The underlying mechanism that we are going to study relates to the glucose
storage and utilisation of the liver. When patients are only allowed to eat
during the day, this automatically ensures that they are in the fasted state
for a longer period of time. When patients are fasted longer, the liver will
have to use glycogen to maintain glucose homeostasis and to provide the body
with energy. Our hypothesis is that the liver glycogen stores of patients with
type 2 diabetes are not fully depleted during the night and that limiting food
intake to a shorter time period during the day causes the liver glycogen
storage to be reduced and thereby improves whole body insulin sensitivity.

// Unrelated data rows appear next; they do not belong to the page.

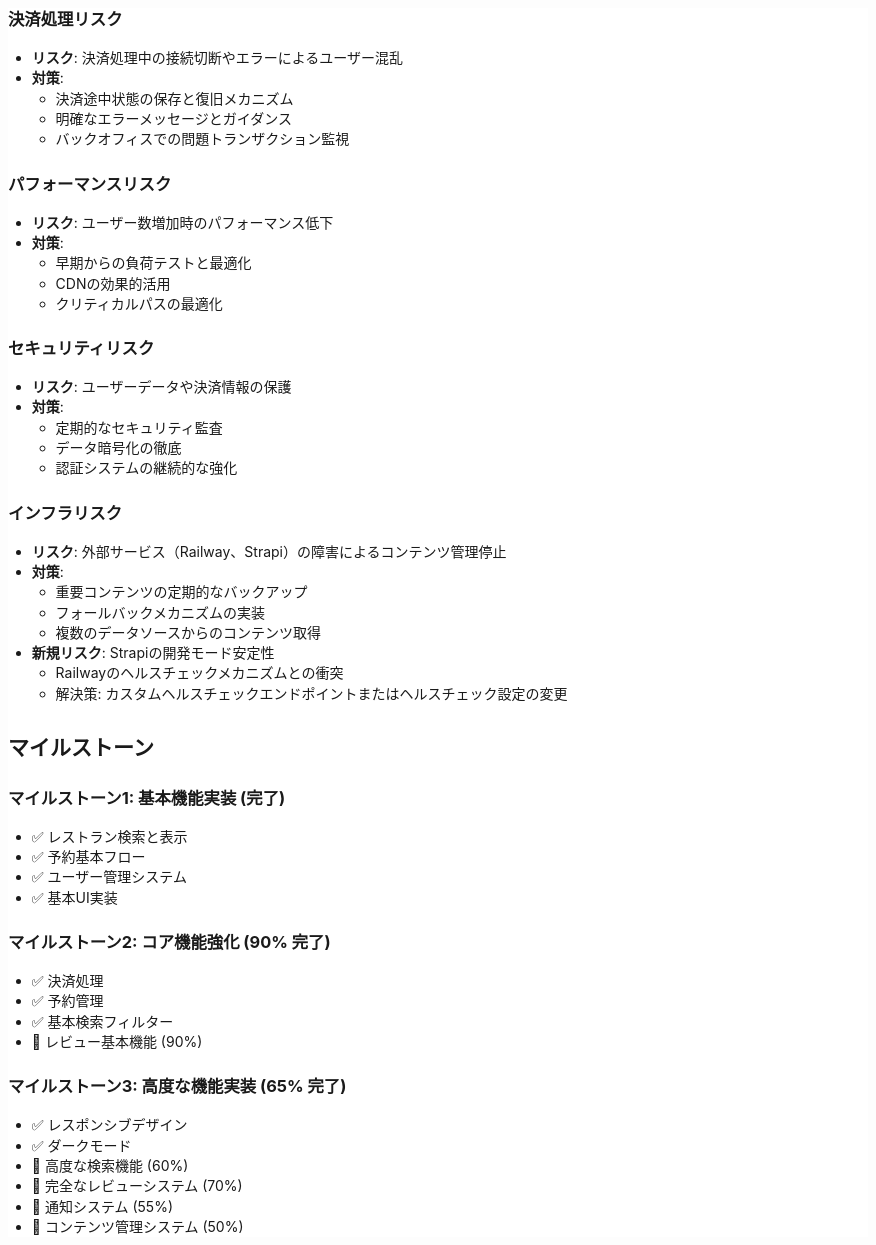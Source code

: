 ### 決済処理リスク
- **リスク**: 決済処理中の接続切断やエラーによるユーザー混乱
- **対策**:
  - 決済途中状態の保存と復旧メカニズム
  - 明確なエラーメッセージとガイダンス
  - バックオフィスでの問題トランザクション監視

### パフォーマンスリスク
- **リスク**: ユーザー数増加時のパフォーマンス低下
- **対策**:
  - 早期からの負荷テストと最適化
  - CDNの効果的活用
  - クリティカルパスの最適化

### セキュリティリスク
- **リスク**: ユーザーデータや決済情報の保護
- **対策**:
  - 定期的なセキュリティ監査
  - データ暗号化の徹底
  - 認証システムの継続的な強化

### インフラリスク
- **リスク**: 外部サービス（Railway、Strapi）の障害によるコンテンツ管理停止
- **対策**:
  - 重要コンテンツの定期的なバックアップ
  - フォールバックメカニズムの実装
  - 複数のデータソースからのコンテンツ取得
- **新規リスク**: Strapiの開発モード安定性
  - Railwayのヘルスチェックメカニズムとの衝突
  - 解決策: カスタムヘルスチェックエンドポイントまたはヘルスチェック設定の変更

## マイルストーン

### マイルストーン1: 基本機能実装 (完了)
- ✅ レストラン検索と表示
- ✅ 予約基本フロー
- ✅ ユーザー管理システム
- ✅ 基本UI実装

### マイルストーン2: コア機能強化 (90% 完了)
- ✅ 決済処理
- ✅ 予約管理
- ✅ 基本検索フィルター
- 🔄 レビュー基本機能 (90%)

### マイルストーン3: 高度な機能実装 (65% 完了)
- ✅ レスポンシブデザイン
- ✅ ダークモード
- 🔄 高度な検索機能 (60%)
- 🔄 完全なレビューシステム (70%)
- 🔄 通知システム (55%)
- 🔄 コンテンツ管理システム (50%)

The main objective of this study is to investigate if eating within a
restricted time frame during the day (TRF) for a period of three weeks results
in a decreased fasting hepatic glycogen content in the morning in adults with
T2DM.

The current study is a 3-week randomized cross-over trial, including a wash-out
period of at least 4 weeks.

A 3-week time restricted feeding (TRF) intervention will be compared with a
3-week control arm. During TRF, subjects will only be allowed to eat within a
ten-hour time frame during the day. Subjects in the control arm will eat within
a time frame of at least 14 hours.

Results of this study will provide insight into the use of hepatic glycogen
content as a possible target for treatment of T2DM. Subjects are mostly
burdened by adjusting their eating habits for several weeks and by their time
investment. The experimental procedures are without risks, except for blood
sampling, sampling of muscle biopsies and performance of euglycemic clamp,
which can occasionally cause a local hematoma or bruising. During the clamp
there is also a (small) risk of hypoglycaemia. The risk of infection or
prolonged bleeding is low due to state of the art techniques and sterility
measures. Measurements performed during the time course of the study can
potentially lead to coincidental medical findings. Subjects will be informed
about such a finding and possibly be advised to contact their own physician
about this. Previous research has shown that the intervention (TRF) itself can
lead to improvement of insulin sensitivity. However, since this is the first
investigation looking into the effect of TRF in T2DM patients, it cannot be
simply assumed that subjects will benefit from TRF.